> Task details
Could you copy the lines below exactly, leaving none out?
====== Data extracts ======
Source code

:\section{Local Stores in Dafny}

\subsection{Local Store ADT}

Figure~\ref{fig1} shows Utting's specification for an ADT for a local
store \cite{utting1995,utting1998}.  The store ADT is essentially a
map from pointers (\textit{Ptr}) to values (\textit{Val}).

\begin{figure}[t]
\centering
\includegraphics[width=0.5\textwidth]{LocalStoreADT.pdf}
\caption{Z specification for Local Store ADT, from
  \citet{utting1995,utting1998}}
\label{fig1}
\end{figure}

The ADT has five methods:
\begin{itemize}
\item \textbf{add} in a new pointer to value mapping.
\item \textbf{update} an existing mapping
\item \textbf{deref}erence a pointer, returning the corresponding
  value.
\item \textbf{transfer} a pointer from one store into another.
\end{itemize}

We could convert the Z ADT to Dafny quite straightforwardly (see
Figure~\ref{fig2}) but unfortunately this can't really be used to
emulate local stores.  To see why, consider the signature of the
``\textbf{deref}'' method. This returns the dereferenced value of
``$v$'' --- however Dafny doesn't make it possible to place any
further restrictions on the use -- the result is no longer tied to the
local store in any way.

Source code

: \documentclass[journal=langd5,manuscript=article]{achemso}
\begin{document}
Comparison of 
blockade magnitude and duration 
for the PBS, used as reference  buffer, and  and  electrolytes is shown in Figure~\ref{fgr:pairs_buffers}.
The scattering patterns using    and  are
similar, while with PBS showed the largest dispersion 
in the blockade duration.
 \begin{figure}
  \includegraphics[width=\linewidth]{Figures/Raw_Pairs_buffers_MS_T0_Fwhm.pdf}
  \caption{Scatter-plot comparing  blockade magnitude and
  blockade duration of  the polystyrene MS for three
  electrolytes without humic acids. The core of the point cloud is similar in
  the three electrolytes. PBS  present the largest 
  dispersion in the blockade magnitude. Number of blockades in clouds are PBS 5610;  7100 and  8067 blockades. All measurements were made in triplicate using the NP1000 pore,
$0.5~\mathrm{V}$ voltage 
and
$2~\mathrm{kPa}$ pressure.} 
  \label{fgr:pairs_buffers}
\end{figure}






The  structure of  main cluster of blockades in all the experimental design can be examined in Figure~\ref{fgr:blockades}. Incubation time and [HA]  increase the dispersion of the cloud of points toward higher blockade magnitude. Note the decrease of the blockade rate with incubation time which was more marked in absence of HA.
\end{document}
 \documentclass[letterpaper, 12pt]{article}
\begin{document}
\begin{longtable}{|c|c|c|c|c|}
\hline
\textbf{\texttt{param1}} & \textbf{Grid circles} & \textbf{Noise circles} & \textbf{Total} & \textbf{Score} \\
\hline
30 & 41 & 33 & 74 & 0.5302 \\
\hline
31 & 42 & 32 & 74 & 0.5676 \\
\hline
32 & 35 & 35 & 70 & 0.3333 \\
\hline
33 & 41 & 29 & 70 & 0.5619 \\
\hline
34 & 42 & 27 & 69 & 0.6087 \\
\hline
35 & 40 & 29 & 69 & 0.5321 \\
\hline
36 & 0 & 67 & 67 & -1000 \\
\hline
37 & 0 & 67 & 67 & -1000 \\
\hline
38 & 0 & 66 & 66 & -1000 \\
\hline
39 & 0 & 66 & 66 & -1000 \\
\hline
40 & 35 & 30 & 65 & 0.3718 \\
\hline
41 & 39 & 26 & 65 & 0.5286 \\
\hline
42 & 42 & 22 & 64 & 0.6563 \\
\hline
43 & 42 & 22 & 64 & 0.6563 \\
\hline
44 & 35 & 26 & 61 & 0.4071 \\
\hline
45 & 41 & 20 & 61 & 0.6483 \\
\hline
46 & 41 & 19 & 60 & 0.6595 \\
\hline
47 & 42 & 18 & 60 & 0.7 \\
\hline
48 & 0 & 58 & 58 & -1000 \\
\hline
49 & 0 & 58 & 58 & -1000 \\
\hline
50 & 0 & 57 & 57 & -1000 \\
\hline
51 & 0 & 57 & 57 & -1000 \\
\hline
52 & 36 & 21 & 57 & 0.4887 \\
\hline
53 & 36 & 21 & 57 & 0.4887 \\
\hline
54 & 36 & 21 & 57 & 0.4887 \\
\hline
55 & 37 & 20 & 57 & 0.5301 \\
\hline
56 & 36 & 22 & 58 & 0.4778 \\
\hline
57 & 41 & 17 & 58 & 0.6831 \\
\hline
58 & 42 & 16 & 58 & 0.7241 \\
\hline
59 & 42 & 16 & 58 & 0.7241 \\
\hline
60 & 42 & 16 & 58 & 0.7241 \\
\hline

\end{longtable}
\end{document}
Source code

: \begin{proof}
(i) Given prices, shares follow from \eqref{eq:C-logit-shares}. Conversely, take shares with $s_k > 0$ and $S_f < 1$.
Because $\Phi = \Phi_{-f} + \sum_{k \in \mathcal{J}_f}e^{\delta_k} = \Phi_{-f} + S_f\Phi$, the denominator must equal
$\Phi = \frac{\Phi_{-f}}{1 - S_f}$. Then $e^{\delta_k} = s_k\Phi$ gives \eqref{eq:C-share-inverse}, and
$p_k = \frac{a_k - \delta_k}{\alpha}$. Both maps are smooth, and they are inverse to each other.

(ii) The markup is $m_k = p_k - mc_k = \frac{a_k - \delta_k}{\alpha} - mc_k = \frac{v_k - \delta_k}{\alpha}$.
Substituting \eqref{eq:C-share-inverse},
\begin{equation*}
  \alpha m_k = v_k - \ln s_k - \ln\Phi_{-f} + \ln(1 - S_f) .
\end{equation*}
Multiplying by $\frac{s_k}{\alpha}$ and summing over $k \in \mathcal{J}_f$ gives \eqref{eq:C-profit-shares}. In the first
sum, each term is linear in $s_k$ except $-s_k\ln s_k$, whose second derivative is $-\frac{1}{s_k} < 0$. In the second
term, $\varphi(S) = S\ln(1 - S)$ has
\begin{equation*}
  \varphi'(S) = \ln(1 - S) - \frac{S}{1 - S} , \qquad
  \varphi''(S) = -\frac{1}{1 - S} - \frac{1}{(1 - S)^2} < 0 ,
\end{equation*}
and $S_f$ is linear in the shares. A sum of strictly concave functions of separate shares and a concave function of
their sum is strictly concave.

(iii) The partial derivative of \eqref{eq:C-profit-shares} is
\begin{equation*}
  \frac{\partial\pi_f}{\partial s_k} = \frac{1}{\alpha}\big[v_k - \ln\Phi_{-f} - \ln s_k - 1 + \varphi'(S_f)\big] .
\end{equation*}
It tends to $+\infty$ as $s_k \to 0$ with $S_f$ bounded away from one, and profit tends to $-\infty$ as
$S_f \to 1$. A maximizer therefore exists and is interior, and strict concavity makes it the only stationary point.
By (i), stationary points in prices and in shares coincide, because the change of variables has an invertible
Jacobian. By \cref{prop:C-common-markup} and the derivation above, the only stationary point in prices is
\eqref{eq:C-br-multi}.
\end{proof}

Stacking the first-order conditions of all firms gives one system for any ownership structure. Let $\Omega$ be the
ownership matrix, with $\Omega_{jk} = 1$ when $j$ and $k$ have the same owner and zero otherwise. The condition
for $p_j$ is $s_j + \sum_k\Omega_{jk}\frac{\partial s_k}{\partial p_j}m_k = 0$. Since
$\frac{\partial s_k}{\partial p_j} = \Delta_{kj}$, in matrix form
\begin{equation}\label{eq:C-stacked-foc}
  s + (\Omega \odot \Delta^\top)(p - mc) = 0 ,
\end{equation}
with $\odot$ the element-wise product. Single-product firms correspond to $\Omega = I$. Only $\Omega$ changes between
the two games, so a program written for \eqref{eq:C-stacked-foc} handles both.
======
> Solution
Source code

:\section{Local Stores in Dafny}

\subsection{Local Store ADT}

Figure~\ref{fig1} shows Utting's specification for an ADT for a local
store \cite{utting1995,utting1998}.  The store ADT is essentially a
map from pointers (\textit{Ptr}) to values (\textit{Val}).

\begin{figure}[t]
\centering
\includegraphics[width=0.5\textwidth]{LocalStoreADT.pdf}
\caption{Z specification for Local Store ADT, from
  \citet{utting1995,utting1998}}
\label{fig1}
\end{figure}

The ADT has five methods:
\begin{itemize}
\item \textbf{add} in a new pointer to value mapping.
\item \textbf{update} an existing mapping
\item \textbf{deref}erence a pointer, returning the corresponding
  value.
\item \textbf{transfer} a pointer from one store into another.
\end{itemize}

We could convert the Z ADT to Dafny quite straightforwardly (see
Figure~\ref{fig2}) but unfortunately this can't really be used to
emulate local stores.  To see why, consider the signature of the
``\textbf{deref}'' method. This returns the dereferenced value of
``$v$'' --- however Dafny doesn't make it possible to place any
further restrictions on the use -- the result is no longer tied to the
local store in any way.

Source code

: \documentclass[journal=langd5,manuscript=article]{achemso}
\begin{document}
Comparison of 
blockade magnitude and duration 
for the PBS, used as reference  buffer, and  and  electrolytes is shown in Figure~\ref{fgr:pairs_buffers}.
The scattering patterns using    and  are
similar, while with PBS showed the largest dispersion 
in the blockade duration.
 \begin{figure}
  \includegraphics[width=\linewidth]{Figures/Raw_Pairs_buffers_MS_T0_Fwhm.pdf}
  \caption{Scatter-plot comparing  blockade magnitude and
  blockade duration of  the polystyrene MS for three
  electrolytes without humic acids. The core of the point cloud is similar in
  the three electrolytes. PBS  present the largest 
  dispersion in the blockade magnitude. Number of blockades in clouds are PBS 5610;  7100 and  8067 blockades. All measurements were made in triplicate using the NP1000 pore,
$0.5~\mathrm{V}$ voltage 
and
$2~\mathrm{kPa}$ pressure.} 
  \label{fgr:pairs_buffers}
\end{figure}






The  structure of  main cluster of blockades in all the experimental design can be examined in Figure~\ref{fgr:blockades}. Incubation time and [HA]  increase the dispersion of the cloud of points toward higher blockade magnitude. Note the decrease of the blockade rate with incubation time which was more marked in absence of HA.
\end{document}
 \documentclass[letterpaper, 12pt]{article}
\begin{document}
\begin{longtable}{|c|c|c|c|c|}
\hline
\textbf{\texttt{param1}} & \textbf{Grid circles} & \textbf{Noise circles} & \textbf{Total} & \textbf{Score} \\
\hline
30 & 41 & 33 & 74 & 0.5302 \\
\hline
31 & 42 & 32 & 74 & 0.5676 \\
\hline
32 & 35 & 35 & 70 & 0.3333 \\
\hline
33 & 41 & 29 & 70 & 0.5619 \\
\hline
34 & 42 & 27 & 69 & 0.6087 \\
\hline
35 & 40 & 29 & 69 & 0.5321 \\
\hline
36 & 0 & 67 & 67 & -1000 \\
\hline
37 & 0 & 67 & 67 & -1000 \\
\hline
38 & 0 & 66 & 66 & -1000 \\
\hline
39 & 0 & 66 & 66 & -1000 \\
\hline
40 & 35 & 30 & 65 & 0.3718 \\
\hline
41 & 39 & 26 & 65 & 0.5286 \\
\hline
42 & 42 & 22 & 64 & 0.6563 \\
\hline
43 & 42 & 22 & 64 & 0.6563 \\
\hline
44 & 35 & 26 & 61 & 0.4071 \\
\hline
45 & 41 & 20 & 61 & 0.6483 \\
\hline
46 & 41 & 19 & 60 & 0.6595 \\
\hline
47 & 42 & 18 & 60 & 0.7 \\
\hline
48 & 0 & 58 & 58 & -1000 \\
\hline
49 & 0 & 58 & 58 & -1000 \\
\hline
50 & 0 & 57 & 57 & -1000 \\
\hline
51 & 0 & 57 & 57 & -1000 \\
\hline
52 & 36 & 21 & 57 & 0.4887 \\
\hline
53 & 36 & 21 & 57 & 0.4887 \\
\hline
54 & 36 & 21 & 57 & 0.4887 \\
\hline
55 & 37 & 20 & 57 & 0.5301 \\
\hline
56 & 36 & 22 & 58 & 0.4778 \\
\hline
57 & 41 & 17 & 58 & 0.6831 \\
\hline
58 & 42 & 16 & 58 & 0.7241 \\
\hline
59 & 42 & 16 & 58 & 0.7241 \\
\hline
60 & 42 & 16 & 58 & 0.7241 \\
\hline

\end{longtable}
\end{document}
Source code

: \begin{proof}
(i) Given prices, shares follow from \eqref{eq:C-logit-shares}. Conversely, take shares with $s_k > 0$ and $S_f < 1$.
Because $\Phi = \Phi_{-f} + \sum_{k \in \mathcal{J}_f}e^{\delta_k} = \Phi_{-f} + S_f\Phi$, the denominator must equal
$\Phi = \frac{\Phi_{-f}}{1 - S_f}$. Then $e^{\delta_k} = s_k\Phi$ gives \eqref{eq:C-share-inverse}, and
$p_k = \frac{a_k - \delta_k}{\alpha}$. Both maps are smooth, and they are inverse to each other.

(ii) The markup is $m_k = p_k - mc_k = \frac{a_k - \delta_k}{\alpha} - mc_k = \frac{v_k - \delta_k}{\alpha}$.
Substituting \eqref{eq:C-share-inverse},
\begin{equation*}
  \alpha m_k = v_k - \ln s_k - \ln\Phi_{-f} + \ln(1 - S_f) .
\end{equation*}
Multiplying by $\frac{s_k}{\alpha}$ and summing over $k \in \mathcal{J}_f$ gives \eqref{eq:C-profit-shares}. In the first
sum, each term is linear in $s_k$ except $-s_k\ln s_k$, whose second derivative is $-\frac{1}{s_k} < 0$. In the second
term, $\varphi(S) = S\ln(1 - S)$ has
\begin{equation*}
  \varphi'(S) = \ln(1 - S) - \frac{S}{1 - S} , \qquad
  \varphi''(S) = -\frac{1}{1 - S} - \frac{1}{(1 - S)^2} < 0 ,
\end{equation*}
and $S_f$ is linear in the shares. A sum of strictly concave functions of separate shares and a concave function of
their sum is strictly concave.

(iii) The partial derivative of \eqref{eq:C-profit-shares} is
\begin{equation*}
  \frac{\partial\pi_f}{\partial s_k} = \frac{1}{\alpha}\big[v_k - \ln\Phi_{-f} - \ln s_k - 1 + \varphi'(S_f)\big] .
\end{equation*}
It tends to $+\infty$ as $s_k \to 0$ with $S_f$ bounded away from one, and profit tends to $-\infty$ as
$S_f \to 1$. A maximizer therefore exists and is interior, and strict concavity makes it the only stationary point.
By (i), stationary points in prices and in shares coincide, because the change of variables has an invertible
Jacobian. By \cref{prop:C-common-markup} and the derivation above, the only stationary point in prices is
\eqref{eq:C-br-multi}.
\end{proof}

Stacking the first-order conditions of all firms gives one system for any ownership structure. Let $\Omega$ be the
ownership matrix, with $\Omega_{jk} = 1$ when $j$ and $k$ have the same owner and zero otherwise. The condition
for $p_j$ is $s_j + \sum_k\Omega_{jk}\frac{\partial s_k}{\partial p_j}m_k = 0$. Since
$\frac{\partial s_k}{\partial p_j} = \Delta_{kj}$, in matrix form
\begin{equation}\label{eq:C-stacked-foc}
  s + (\Omega \odot \Delta^\top)(p - mc) = 0 ,
\end{equation}
with $\odot$ the element-wise product. Single-product firms correspond to $\Omega = I$. Only $\Omega$ changes between
the two games, so a program written for \eqref{eq:C-stacked-foc} handles both.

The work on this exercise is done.